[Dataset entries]
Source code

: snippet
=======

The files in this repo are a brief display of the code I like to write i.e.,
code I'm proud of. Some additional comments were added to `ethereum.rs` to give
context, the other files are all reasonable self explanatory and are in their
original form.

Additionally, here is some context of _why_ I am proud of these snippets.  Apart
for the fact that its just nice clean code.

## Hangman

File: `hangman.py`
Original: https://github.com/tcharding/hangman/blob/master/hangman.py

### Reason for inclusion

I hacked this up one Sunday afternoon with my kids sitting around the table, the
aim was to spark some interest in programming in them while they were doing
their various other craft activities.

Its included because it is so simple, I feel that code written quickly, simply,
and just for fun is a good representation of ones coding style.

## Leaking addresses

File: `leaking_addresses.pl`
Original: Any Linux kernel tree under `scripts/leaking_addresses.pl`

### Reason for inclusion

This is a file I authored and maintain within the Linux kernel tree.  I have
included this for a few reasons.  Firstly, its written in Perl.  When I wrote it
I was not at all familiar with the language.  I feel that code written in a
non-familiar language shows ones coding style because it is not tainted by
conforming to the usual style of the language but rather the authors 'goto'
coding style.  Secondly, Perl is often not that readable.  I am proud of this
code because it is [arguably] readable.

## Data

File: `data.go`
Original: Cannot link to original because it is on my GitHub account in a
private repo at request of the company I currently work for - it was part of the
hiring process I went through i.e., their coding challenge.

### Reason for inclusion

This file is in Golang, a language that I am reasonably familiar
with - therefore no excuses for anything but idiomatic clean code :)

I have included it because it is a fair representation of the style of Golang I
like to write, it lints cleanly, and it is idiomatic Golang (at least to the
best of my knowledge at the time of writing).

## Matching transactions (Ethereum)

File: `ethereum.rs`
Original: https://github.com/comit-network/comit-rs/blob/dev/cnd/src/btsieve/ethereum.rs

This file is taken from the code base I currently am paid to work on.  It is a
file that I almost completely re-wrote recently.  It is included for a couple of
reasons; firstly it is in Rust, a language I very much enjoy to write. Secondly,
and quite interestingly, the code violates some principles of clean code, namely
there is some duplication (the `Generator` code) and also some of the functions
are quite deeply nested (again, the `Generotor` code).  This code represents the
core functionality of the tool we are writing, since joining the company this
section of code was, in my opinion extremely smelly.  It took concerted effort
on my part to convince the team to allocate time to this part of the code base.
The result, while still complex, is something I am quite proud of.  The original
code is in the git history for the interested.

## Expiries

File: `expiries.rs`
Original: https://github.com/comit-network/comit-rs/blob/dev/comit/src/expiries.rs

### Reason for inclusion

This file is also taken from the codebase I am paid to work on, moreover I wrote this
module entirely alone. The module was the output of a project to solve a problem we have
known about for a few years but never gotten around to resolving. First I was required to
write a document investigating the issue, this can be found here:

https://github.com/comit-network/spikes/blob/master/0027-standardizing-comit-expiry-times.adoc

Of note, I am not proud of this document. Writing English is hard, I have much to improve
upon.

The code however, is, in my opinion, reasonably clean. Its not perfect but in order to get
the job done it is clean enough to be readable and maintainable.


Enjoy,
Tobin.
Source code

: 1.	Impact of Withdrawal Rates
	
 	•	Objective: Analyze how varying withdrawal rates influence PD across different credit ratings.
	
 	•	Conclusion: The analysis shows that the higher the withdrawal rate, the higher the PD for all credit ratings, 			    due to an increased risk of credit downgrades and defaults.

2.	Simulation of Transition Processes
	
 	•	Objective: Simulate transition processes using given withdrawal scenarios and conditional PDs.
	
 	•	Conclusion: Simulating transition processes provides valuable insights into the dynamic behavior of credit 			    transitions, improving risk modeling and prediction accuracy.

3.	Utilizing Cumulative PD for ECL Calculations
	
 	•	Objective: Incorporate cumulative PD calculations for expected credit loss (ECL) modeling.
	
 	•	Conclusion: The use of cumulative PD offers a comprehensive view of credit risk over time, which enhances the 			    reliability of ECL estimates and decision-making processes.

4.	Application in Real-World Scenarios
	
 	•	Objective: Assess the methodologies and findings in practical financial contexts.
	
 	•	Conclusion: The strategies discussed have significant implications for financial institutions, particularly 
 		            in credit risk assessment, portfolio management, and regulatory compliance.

» **Task brief**
Beginning with the line that has "for the fact that its just nice clean code." and ending with the line that has "I was not at", set down the lines above exactly and include no others.

» **Your response**
for the fact that its just nice clean code.

## Hangman

File: `hangman.py`
Original: https://github.com/tcharding/hangman/blob/master/hangman.py

### Reason for inclusion

I hacked this up one Sunday afternoon with my kids sitting around the table, the
aim was to spark some interest in programming in them while they were doing
their various other craft activities.

Its included because it is so simple, I feel that code written quickly, simply,
and just for fun is a good representation of ones coding style.

## Leaking addresses

File: `leaking_addresses.pl`
Original: Any Linux kernel tree under `scripts/leaking_addresses.pl`

### Reason for inclusion

This is a file I authored and maintain within the Linux kernel tree.  I have
included this for a few reasons.  Firstly, its written in Perl.  When I wrote it
I was not at all familiar with the language.  I feel that code written in a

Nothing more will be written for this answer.